Delen via


Impliciete bindingsgrepen

Met impliciete bindingsgrepen kan uw toepassing een specifieke server selecteren om de externe procedure-aanroepen uit te voeren. Voor meer informatie, zie Client-Side Binding. Ze stellen uw client-/serverprogramma ook in staat om geverifieerde bindingen te gebruiken. Dat wil gezegd, de client kan verificatiegegevens opgeven in een impliciete bindingshandler. De RPC-runtimebibliotheek gebruikt de verificatiegegevens om een geverifieerde RPC-sessie tot stand te brengen tussen de client en de server. Zie Securityvoor meer informatie.

Notitie

Impliciete bindingsgrepen zijn niet threadveilig. Toepassingen met meerdere threads moeten daarom geen impliciete bindingsingangen gebruiken.

 

Wanneer uw toepassing impliciete bindingen gebruikt, moet de client de bindingsgegevens instellen zodat deze de binding kan maken. Nadat de client een impliciete binding heeft gemaakt, hoeft deze geen bindingsgrepen door te geven aan externe procedures. De RPC-bibliotheek verwerkt de rest van de mechanica van de communicatiesessie.

De client slaat de bindingsinformatie op voor een impliciete ingang in een globale variabele. Wanneer de MIDL-compiler het client-stub- en headerbestand genereert op basis van de interfacespecificatie in uw MIDL-bestand, wordt ook code gegenereerd voor een globale bindingsgreepvariabele. Uw clientprogramma initialiseert de handle en verwijst er pas weer naar totdat de binding wordt vernietigd.

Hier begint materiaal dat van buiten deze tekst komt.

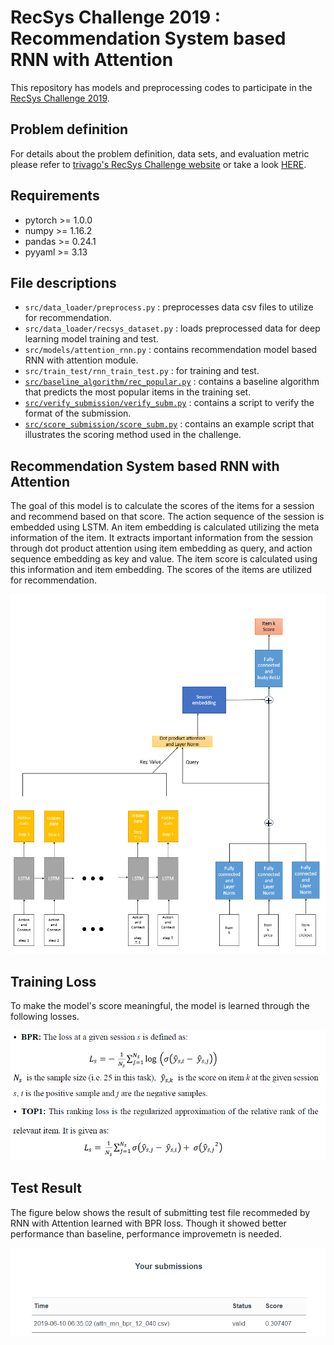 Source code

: # RecSys Challenge 2019 : Recommendation System based RNN with Attention 

This repository has models and preprocessing codes to participate in the [RecSys Challenge 2019](http://www.recsyschallenge.com/2019/).

## Problem definition

For details about the problem definition, data sets, and evaluation metric please refer to [trivago's RecSys Challenge website](https://recsys.trivago.cloud/) or take a look [HERE](docs/problem_definition.md).

## Requirements
- pytorch >= 1.0.0
- numpy >= 1.16.2
- pandas >= 0.24.1
- pyyaml >= 3.13

## File descriptions
* `src/data_loader/preprocess.py` : preprocesses data csv files to utilize for recommendation.
* `src/data_loader/recsys_dataset.py` : loads preprocessed data for deep learning model training and test.
* `src/models/attention_rnn.py` : contains recommendation model based RNN with attention module.
* `src/train_test/rnn_train_test.py` : for training and test.
* [`src/baseline_algorithm/rec_popular.py`](https://github.com/recsyschallenge/2019) : contains a baseline algorithm that predicts the most popular items in the training set.
* [`src/verify_submission/verify_subm.py`](https://github.com/recsyschallenge/2019) : contains a script to verify the format of the submission.
* [`src/score_submission/score_subm.py`](https://github.com/recsyschallenge/2019) : contains an example script that illustrates the scoring method used in the challenge.


## Recommendation System based RNN with Attention
The goal of this model is to calculate the scores of the items for a session and recommend based on that score.
The action sequence of the session is embedded using LSTM. 
An item embedding is calculated utilizing the meta information of the item.
It extracts important information from the session through dot product attention using item embedding as query, and action sequence embedding as key and value.
The item score is calculated using this information and item embedding. 
The scores of the items are utilized for recommendation. 

<img src="docs/figures/attn_rnn.png">

## Training Loss
To make the model's score meaningful, the model is learned through the following losses.

<img src="docs/figures/loss.png">

## Test Result
The figure below shows the result of submitting test file recommeded by RNN with Attention learned with BPR loss.
Though it showed better performance than baseline, performance improvemetn is needed. 

<img src="docs/figures/subm_result.png">
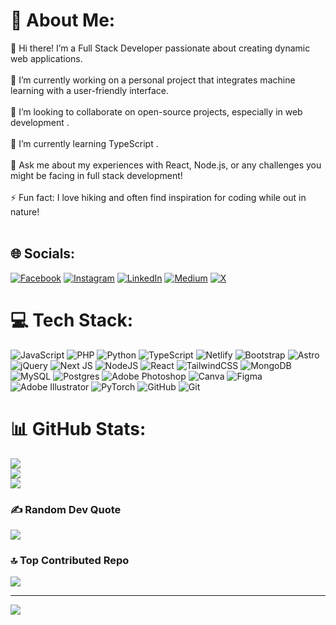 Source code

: # 💫 About Me:
👋 Hi there! I’m a Full Stack Developer passionate about creating dynamic web applications.<br><br>👯 I’m currently working on a personal project that integrates machine learning with a user-friendly interface.<br><br>🤝 I’m looking to collaborate on open-source projects, especially in web development .<br><br>🌱 I’m currently learning TypeScript .<br><br>💬 Ask me about my experiences with React, Node.js, or any challenges you might be facing in full stack development!<br><br>⚡ Fun fact: I love hiking and often find inspiration for coding while out in nature!<br><br>


## 🌐 Socials:
[![Facebook](https://img.shields.io/badge/Facebook-%231877F2.svg?logo=Facebook&logoColor=white)](https://facebook.com/MarioMihret) [![Instagram](https://img.shields.io/badge/Instagram-%23E4405F.svg?logo=Instagram&logoColor=white)](https://instagram.com/MarioMihret) [![LinkedIn](https://img.shields.io/badge/LinkedIn-%230077B5.svg?logo=linkedin&logoColor=white)](https://linkedin.com/in/MarioMihret) [![Medium](https://img.shields.io/badge/Medium-12100E?logo=medium&logoColor=white)](https://medium.com/@@MarioMihret) [![X](https://img.shields.io/badge/X-black.svg?logo=X&logoColor=white)](https://x.com/MarioMihret) 

# 💻 Tech Stack:
![JavaScript](https://img.shields.io/badge/javascript-%23323330.svg?style=for-the-badge&logo=javascript&logoColor=%23F7DF1E) ![PHP](https://img.shields.io/badge/php-%23777BB4.svg?style=for-the-badge&logo=php&logoColor=white) ![Python](https://img.shields.io/badge/python-3670A0?style=for-the-badge&logo=python&logoColor=ffdd54) ![TypeScript](https://img.shields.io/badge/typescript-%23007ACC.svg?style=for-the-badge&logo=typescript&logoColor=white) ![Netlify](https://img.shields.io/badge/netlify-%23000000.svg?style=for-the-badge&logo=netlify&logoColor=#00C7B7) ![Bootstrap](https://img.shields.io/badge/bootstrap-%238511FA.svg?style=for-the-badge&logo=bootstrap&logoColor=white) ![Astro](https://img.shields.io/badge/astro-%232C2052.svg?style=for-the-badge&logo=astro&logoColor=white) ![jQuery](https://img.shields.io/badge/jquery-%230769AD.svg?style=for-the-badge&logo=jquery&logoColor=white) ![Next JS](https://img.shields.io/badge/Next-black?style=for-the-badge&logo=next.js&logoColor=white) ![NodeJS](https://img.shields.io/badge/node.js-6DA55F?style=for-the-badge&logo=node.js&logoColor=white) ![React](https://img.shields.io/badge/react-%2320232a.svg?style=for-the-badge&logo=react&logoColor=%2361DAFB) ![TailwindCSS](https://img.shields.io/badge/tailwindcss-%2338B2AC.svg?style=for-the-badge&logo=tailwind-css&logoColor=white) ![MongoDB](https://img.shields.io/badge/MongoDB-%234ea94b.svg?style=for-the-badge&logo=mongodb&logoColor=white) ![MySQL](https://img.shields.io/badge/mysql-4479A1.svg?style=for-the-badge&logo=mysql&logoColor=white) ![Postgres](https://img.shields.io/badge/postgres-%23316192.svg?style=for-the-badge&logo=postgresql&logoColor=white) ![Adobe Photoshop](https://img.shields.io/badge/adobe%20photoshop-%2331A8FF.svg?style=for-the-badge&logo=adobe%20photoshop&logoColor=white) ![Canva](https://img.shields.io/badge/Canva-%2300C4CC.svg?style=for-the-badge&logo=Canva&logoColor=white) ![Figma](https://img.shields.io/badge/figma-%23F24E1E.svg?style=for-the-badge&logo=figma&logoColor=white) ![Adobe Illustrator](https://img.shields.io/badge/adobe%20illustrator-%23FF9A00.svg?style=for-the-badge&logo=adobe%20illustrator&logoColor=white) ![PyTorch](https://img.shields.io/badge/PyTorch-%23EE4C2C.svg?style=for-the-badge&logo=PyTorch&logoColor=white) ![GitHub](https://img.shields.io/badge/github-%23121011.svg?style=for-the-badge&logo=github&logoColor=white) ![Git](https://img.shields.io/badge/git-%23F05033.svg?style=for-the-badge&logo=git&logoColor=white)
# 📊 GitHub Stats:
![](https://github-readme-stats.vercel.app/api?username=MarioMihret&theme=dark&hide_border=false&include_all_commits=false&count_private=false)<br/>
![](https://github-readme-streak-stats.herokuapp.com/?user=MarioMihret&theme=dark&hide_border=false)<br/>
![](https://github-readme-stats.vercel.app/api/top-langs/?username=MarioMihret&theme=dark&hide_border=false&include_all_commits=false&count_private=false&layout=compact)

### ✍️ Random Dev Quote
![](https://quotes-github-readme.vercel.app/api?type=horizontal&theme=radical)

### 🔝 Top Contributed Repo
![](https://github-contributor-stats.vercel.app/api?username=MarioMihret&limit=5&theme=dark&combine_all_yearly_contributions=true)

---
[![](https://visitcount.itsvg.in/api?id=MarioMihret&icon=0&color=0)](https://visitcount.itsvg.in)

<!-- Proudly created with GPRM ( https://gprm.itsvg.in ) -->
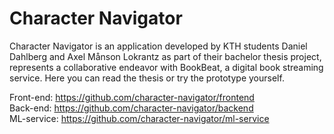 # Character Navigator

Character Navigator is an application developed by KTH students Daniel Dahlberg and Axel Månson Lokrantz as part of their bachelor thesis project, represents a collaborative endeavor with BookBeat, a digital book streaming service. Here you can read the thesis or try the prototype yourself.

Front-end: https://github.com/character-navigator/frontend <br/>
Back-end: https://github.com/character-navigator/backend <br/>
ML-service: https://github.com/character-navigator/ml-service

U maakt een impliciete ingang door als volgt het kenmerk [implicit_handle] op te geven in de ACF voor een interface:

/* ACF file (complete) */
 
[
  implicit_handle(handle_t hHello)
]
interface hello
{
}

Het handle_t type, dat in het vorige voorbeeld wordt gebruikt, is een MIDL-gegevenstype dat wordt gebruikt voor het definiƫren van bindingsgrepen.

Nadat de impliciete ingang is gemaakt, moet de toepassing deze gebruiken als parameter voor de RPC-runtimebibliotheekfuncties. Gebruik de impliciete ingang niet als parameter voor aanroepen van externe procedures. In het volgende codevoorbeeld ziet u het gebruik van impliciete bindingsingangen.

RPC_STATUS status;
status = RpcBindingFromStringBinding(
            pszStringBinding,
            &hHello);
 
status = MyRemoteProcedure();
 
status = RpcBindingFree(hHello);
...

In het vorige voorbeeld moesten de RPC-runtimebibliotheekfuncties RpcBindingFromStringBinding en RpcBindingFree beide de impliciete bindingshandle doorgegeven worden in hun parameterlijsten. De externe procedure MyRemoteProcedure functioneerde echter niet, aangezien het geen functie van de RPC-runtimebibliotheek is.